[RECORD SET]

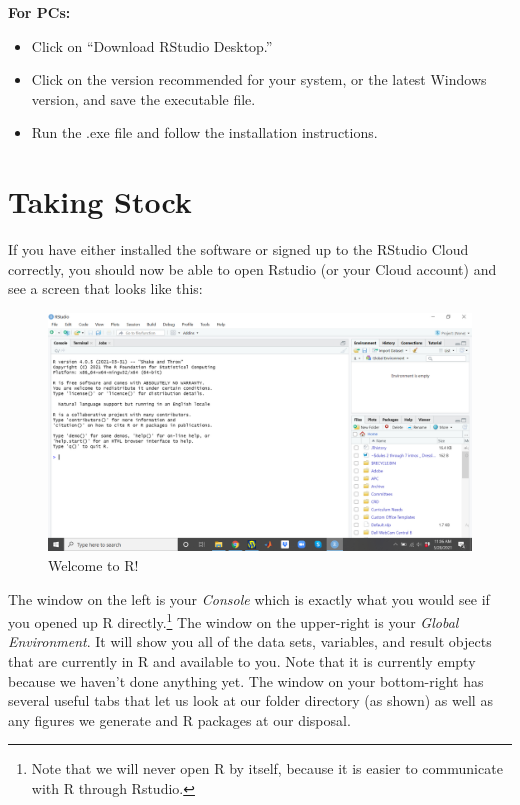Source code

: \documentclass[
]{book}
\begin{document}
\textbf{For PCs:}

\begin{itemize}
\item
  Click on ``Download RStudio Desktop.''
\item
  Click on the version recommended for your system, or the latest Windows version, and save the executable file.
\item
  Run the .exe file and follow the installation instructions.
\end{itemize}

\hypertarget{taking-stock}{%
\section{Taking Stock}\label{taking-stock}}

If you have either installed the software or signed up to the RStudio Cloud correctly, you should now be able to open Rstudio (or your Cloud account) and see a screen that looks like this:

\begin{figure}

{\centering \includegraphics[width=0.75\linewidth]{images/Screenshot1} 

}

\caption{Welcome to R!}\label{fig:unnamed-chunk-29}
\end{figure}

The window on the left is your \emph{Console} which is exactly what you would see if you opened up R directly.\footnote{Note that we will never open R by itself, because it is easier to communicate with R through Rstudio.} The window on the upper-right is your \emph{Global Environment}. It will show you all of the data sets, variables, and result objects that are currently in R and available to you. Note that it is currently empty because we haven't done anything yet. The window on your bottom-right has several useful tabs that let us look at our folder directory (as shown) as well as any figures we generate and R packages at our disposal.
\end{document}
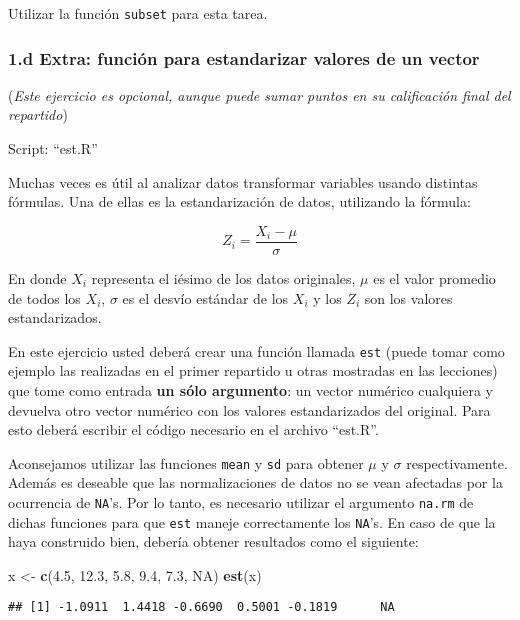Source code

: \documentclass[]{article}
\newenvironment{Shaded}{}{}
\newcommand{\KeywordTok}[1]{\textcolor[rgb]{0.00,0.44,0.13}{\textbf{{#1}}}}
\newcommand{\FloatTok}[1]{\textcolor[rgb]{0.25,0.63,0.44}{{#1}}}
\newcommand{\StringTok}[1]{\textcolor[rgb]{0.25,0.44,0.63}{{#1}}}
\newcommand{\OtherTok}[1]{\textcolor[rgb]{0.00,0.44,0.13}{{#1}}}
\newcommand{\NormalTok}[1]{{#1}}
\begin{document}
Utilizar la función \texttt{subset} para esta tarea.

\subsubsection{1.d Extra: función para estandarizar valores de un
vector}

(\emph{Este ejercicio es opcional, aunque puede sumar puntos en su
calificación final del repartido})

Script: ``est.R''

Muchas veces es útil al analizar datos transformar variables usando
distintas fórmulas. Una de ellas es la estandarización de datos,
utilizando la fórmula:

\[
  Z_i = \frac{X_i - \mu}{\sigma}
\]

En donde $X_i$ representa el iésimo de los datos originales, $\mu$ es el
valor promedio de todos los $X_i$, $\sigma$ es el desvío estándar de los
$X_i$ y los $Z_i$ son los valores estandarizados.

En este ejercicio usted deberá crear una función llamada \texttt{est}
(puede tomar como ejemplo las realizadas en el primer repartido u otras
mostradas en las lecciones) que tome como entrada \textbf{un sólo
argumento}: un vector numérico cualquiera y devuelva otro vector
numérico con los valores estandarizados del original. Para esto deberá
escribir el código necesario en el archivo ``est.R''.

Aconsejamos utilizar las funciones \texttt{mean} y \texttt{sd} para
obtener $\mu$ y $\sigma$ respectivamente. Además es deseable que las
normalizaciones de datos no se vean afectadas por la ocurrencia de
\texttt{NA}'s. Por lo tanto, es necesario utilizar el argumento
\texttt{na.rm} de dichas funciones para que \texttt{est} maneje
correctamente los \texttt{NA}'s. En caso de que la haya construido bien,
debería obtener resultados como el siguiente:

\begin{Shaded}
\begin{Highlighting}[]
\NormalTok{x <-}\StringTok{ }\KeywordTok{c}\NormalTok{(}\FloatTok{4.5}\NormalTok{, }\FloatTok{12.3}\NormalTok{, }\FloatTok{5.8}\NormalTok{, }\FloatTok{9.4}\NormalTok{, }\FloatTok{7.3}\NormalTok{, }\OtherTok{NA}\NormalTok{)}
\KeywordTok{est}\NormalTok{(x)}
\end{Highlighting}
\end{Shaded}

\begin{verbatim}
## [1] -1.0911  1.4418 -0.6690  0.5001 -0.1819      NA
\end{verbatim}
\end{document}
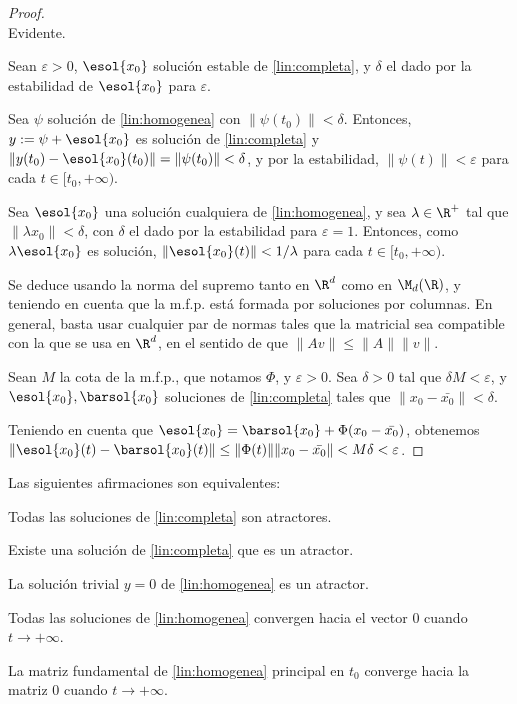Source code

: \begin{proof}\hfill\\
  
   Evidente.
  
   Sean $\varepsilon > 0$, $\esol{x_0}$ solución estable de \ref{lin:completa},
  y $\delta$ el dado por la estabilidad de $\esol{x_0}$ para $\varepsilon$.
    
  Sea $\psi$ solución de \ref{lin:homogenea} con $\| \psi(t_0) \| < \delta$. Entonces, $y := \psi + \esol{x_0}$ es solución de \ref{lin:completa} y
  $\| y(t_0) - \esol{x_0}(t_0) \| = \| \psi(t_0) \| < \delta $, y por la estabilidad, $\| \psi(t) \| < \varepsilon$ para cada $t \in [t_0, +\infty)$.
    
   Sea $\esol{x_0}$ una solución cualquiera de \ref{lin:homogenea}, y sea $\lambda \in \R^+$ tal que $\| \lambda x_0 \| < \delta$, con $\delta$
    el dado por la estabilidad para $\varepsilon = 1$. Entonces, como $\lambda\esol{x_0}$ es solución, $\| \esol{x_0}(t) \| < 1 / \lambda$ para cada $t \in [t_0, +\infty)$.

   Se deduce usando la norma del supremo tanto en $\R^d$ como en $\M_d(\R)$, y teniendo en cuenta que la m.f.p. está formada por soluciones por columnas. En general,
  basta usar cualquier par de normas tales que la matricial sea compatible con la que se usa en $\R^d$, en el sentido de que $\| Av \| \le \| A \| \|v\|$.

   Sean $M$ la cota de la m.f.p., que notamos $\Phi$, y $\varepsilon > 0$.
  Sea $\delta > 0$ tal que $\delta M < \varepsilon$, y $\esol{x_0}, \barsol{x_0}$ soluciones de \ref{lin:completa} tales que $\| x_0 - \bar{x_0} \| < \delta$.
  
  Teniendo en cuenta que $\esol{x_0} = \barsol{x_0} + \Phi(x_0 - \bar{x_0})$, obtenemos $\| \esol{x_0}(t) - \barsol{x_0}(t) \| \le \| \Phi(t) \| \| x_0 - \bar{x_0} \| < M\delta < \varepsilon$.
\end{proof}

\begin{nprop}
Las siguientes afirmaciones son equivalentes:
\begin{nlist}
\item Todas las soluciones de \ref{lin:completa} son atractores.
\item Existe una solución de \ref{lin:completa} que es un atractor.
\item La solución trivial $y = 0$ de \ref{lin:homogenea} es un atractor.
\item Todas las soluciones de \ref{lin:homogenea} convergen hacia el vector 0 cuando $t \to +\infty$.
\item La matriz fundamental de \ref{lin:homogenea} principal en $t_0$ converge hacia la matriz 0 cuando $t \to +\infty$.
\end{nlist}
\end{nprop}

[/RECORD SET]

TO DO: From the records above, transcribe exactly the lines starting at the one containing "Aconsejamos utilizar las" and ending at the one containing "Sean $M$ la". Skip the pictures.

YOUR RESPONSE:
Aconsejamos utilizar las funciones \texttt{mean} y \texttt{sd} para
obtener $\mu$ y $\sigma$ respectivamente. Además es deseable que las
normalizaciones de datos no se vean afectadas por la ocurrencia de
\texttt{NA}'s. Por lo tanto, es necesario utilizar el argumento
\texttt{na.rm} de dichas funciones para que \texttt{est} maneje
correctamente los \texttt{NA}'s. En caso de que la haya construido bien,
debería obtener resultados como el siguiente:

\begin{Shaded}
\begin{Highlighting}[]
\NormalTok{x <-}\StringTok{ }\KeywordTok{c}\NormalTok{(}\FloatTok{4.5}\NormalTok{, }\FloatTok{12.3}\NormalTok{, }\FloatTok{5.8}\NormalTok{, }\FloatTok{9.4}\NormalTok{, }\FloatTok{7.3}\NormalTok{, }\OtherTok{NA}\NormalTok{)}
\KeywordTok{est}\NormalTok{(x)}
\end{Highlighting}
\end{Shaded}

\begin{verbatim}
## [1] -1.0911  1.4418 -0.6690  0.5001 -0.1819      NA
\end{verbatim}
\end{document}
Source code

: \begin{proof}\hfill\\
  
   Evidente.
  
   Sean $\varepsilon > 0$, $\esol{x_0}$ solución estable de \ref{lin:completa},
  y $\delta$ el dado por la estabilidad de $\esol{x_0}$ para $\varepsilon$.
    
  Sea $\psi$ solución de \ref{lin:homogenea} con $\| \psi(t_0) \| < \delta$. Entonces, $y := \psi + \esol{x_0}$ es solución de \ref{lin:completa} y
  $\| y(t_0) - \esol{x_0}(t_0) \| = \| \psi(t_0) \| < \delta $, y por la estabilidad, $\| \psi(t) \| < \varepsilon$ para cada $t \in [t_0, +\infty)$.
    
   Sea $\esol{x_0}$ una solución cualquiera de \ref{lin:homogenea}, y sea $\lambda \in \R^+$ tal que $\| \lambda x_0 \| < \delta$, con $\delta$
    el dado por la estabilidad para $\varepsilon = 1$. Entonces, como $\lambda\esol{x_0}$ es solución, $\| \esol{x_0}(t) \| < 1 / \lambda$ para cada $t \in [t_0, +\infty)$.

   Se deduce usando la norma del supremo tanto en $\R^d$ como en $\M_d(\R)$, y teniendo en cuenta que la m.f.p. está formada por soluciones por columnas. En general,
  basta usar cualquier par de normas tales que la matricial sea compatible con la que se usa en $\R^d$, en el sentido de que $\| Av \| \le \| A \| \|v\|$.

   Sean $M$ la cota de la m.f.p., que notamos $\Phi$, y $\varepsilon > 0$.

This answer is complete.